Your task:
Gather the lines below that include the string "poeta", copying each in full.

Stored data entries:
· · · · ·
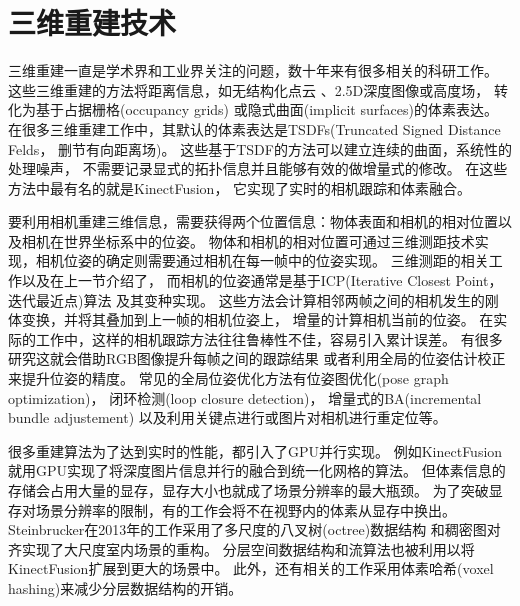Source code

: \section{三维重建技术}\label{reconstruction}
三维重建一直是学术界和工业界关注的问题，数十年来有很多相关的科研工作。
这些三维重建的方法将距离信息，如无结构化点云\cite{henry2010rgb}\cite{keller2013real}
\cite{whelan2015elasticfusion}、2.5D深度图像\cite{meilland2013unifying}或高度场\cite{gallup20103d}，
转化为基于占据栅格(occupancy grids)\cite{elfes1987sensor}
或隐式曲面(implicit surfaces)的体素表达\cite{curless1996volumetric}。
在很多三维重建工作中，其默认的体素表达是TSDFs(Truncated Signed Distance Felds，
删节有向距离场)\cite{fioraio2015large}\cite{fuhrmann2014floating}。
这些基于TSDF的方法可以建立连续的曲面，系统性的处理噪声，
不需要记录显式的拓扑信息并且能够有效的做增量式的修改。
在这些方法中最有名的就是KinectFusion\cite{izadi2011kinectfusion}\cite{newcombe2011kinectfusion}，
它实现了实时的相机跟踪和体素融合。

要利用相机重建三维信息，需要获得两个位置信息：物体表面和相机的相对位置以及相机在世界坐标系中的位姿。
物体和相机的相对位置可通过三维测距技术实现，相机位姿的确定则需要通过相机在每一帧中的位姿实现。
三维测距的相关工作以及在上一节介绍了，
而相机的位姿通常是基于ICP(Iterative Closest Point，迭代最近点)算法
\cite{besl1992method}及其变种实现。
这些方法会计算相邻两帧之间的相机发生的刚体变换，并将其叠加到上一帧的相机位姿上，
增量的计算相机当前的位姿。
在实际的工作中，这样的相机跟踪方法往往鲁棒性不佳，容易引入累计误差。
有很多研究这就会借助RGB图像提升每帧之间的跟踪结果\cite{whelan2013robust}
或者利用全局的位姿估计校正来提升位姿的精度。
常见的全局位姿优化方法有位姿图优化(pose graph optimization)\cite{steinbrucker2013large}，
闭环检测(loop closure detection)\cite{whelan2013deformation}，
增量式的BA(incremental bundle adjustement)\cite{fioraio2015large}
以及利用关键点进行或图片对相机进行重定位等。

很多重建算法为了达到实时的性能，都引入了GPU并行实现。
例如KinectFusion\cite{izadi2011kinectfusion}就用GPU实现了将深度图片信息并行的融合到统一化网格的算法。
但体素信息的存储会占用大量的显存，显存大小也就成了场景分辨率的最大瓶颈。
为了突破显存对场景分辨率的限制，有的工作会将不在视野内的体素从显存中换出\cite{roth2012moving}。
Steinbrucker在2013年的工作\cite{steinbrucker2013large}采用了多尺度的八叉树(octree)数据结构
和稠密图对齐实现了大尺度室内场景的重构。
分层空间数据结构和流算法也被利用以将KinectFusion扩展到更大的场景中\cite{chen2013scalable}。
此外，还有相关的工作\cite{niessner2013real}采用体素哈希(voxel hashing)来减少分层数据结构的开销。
· · · · ·
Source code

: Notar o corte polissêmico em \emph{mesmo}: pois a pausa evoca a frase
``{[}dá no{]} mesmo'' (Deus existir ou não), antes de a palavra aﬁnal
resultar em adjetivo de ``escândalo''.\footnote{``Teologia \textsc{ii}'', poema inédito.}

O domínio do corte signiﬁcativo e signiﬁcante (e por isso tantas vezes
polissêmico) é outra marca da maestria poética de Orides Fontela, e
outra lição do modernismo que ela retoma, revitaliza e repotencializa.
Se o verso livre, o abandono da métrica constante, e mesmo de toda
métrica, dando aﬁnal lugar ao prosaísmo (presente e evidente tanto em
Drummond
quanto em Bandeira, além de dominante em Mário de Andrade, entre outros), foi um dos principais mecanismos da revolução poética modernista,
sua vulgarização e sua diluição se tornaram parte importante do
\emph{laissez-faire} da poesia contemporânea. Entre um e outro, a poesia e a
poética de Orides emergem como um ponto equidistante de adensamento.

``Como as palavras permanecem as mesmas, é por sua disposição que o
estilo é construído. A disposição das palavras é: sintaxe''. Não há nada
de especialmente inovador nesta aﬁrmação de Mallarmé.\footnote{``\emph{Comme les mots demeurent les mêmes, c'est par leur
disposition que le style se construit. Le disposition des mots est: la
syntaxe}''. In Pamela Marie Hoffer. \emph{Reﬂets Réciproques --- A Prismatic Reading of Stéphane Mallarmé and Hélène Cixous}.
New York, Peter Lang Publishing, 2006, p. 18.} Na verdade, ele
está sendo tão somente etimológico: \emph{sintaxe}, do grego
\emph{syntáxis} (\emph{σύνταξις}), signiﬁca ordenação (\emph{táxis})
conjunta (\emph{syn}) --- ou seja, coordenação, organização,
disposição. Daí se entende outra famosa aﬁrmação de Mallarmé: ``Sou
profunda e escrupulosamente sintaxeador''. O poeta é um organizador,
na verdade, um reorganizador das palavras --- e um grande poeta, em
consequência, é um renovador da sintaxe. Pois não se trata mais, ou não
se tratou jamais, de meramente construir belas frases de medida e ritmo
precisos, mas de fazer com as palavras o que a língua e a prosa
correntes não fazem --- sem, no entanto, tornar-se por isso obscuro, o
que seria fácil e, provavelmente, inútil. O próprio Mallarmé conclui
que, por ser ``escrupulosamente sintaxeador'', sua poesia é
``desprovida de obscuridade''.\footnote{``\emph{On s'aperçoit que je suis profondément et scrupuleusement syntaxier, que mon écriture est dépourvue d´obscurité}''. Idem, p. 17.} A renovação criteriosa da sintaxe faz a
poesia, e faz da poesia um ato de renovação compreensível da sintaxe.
· · · · ·
Result:
profunda e escrupulosamente sintaxeador''. O poeta é um organizador,
na verdade, um reorganizador das palavras --- e um grande poeta, em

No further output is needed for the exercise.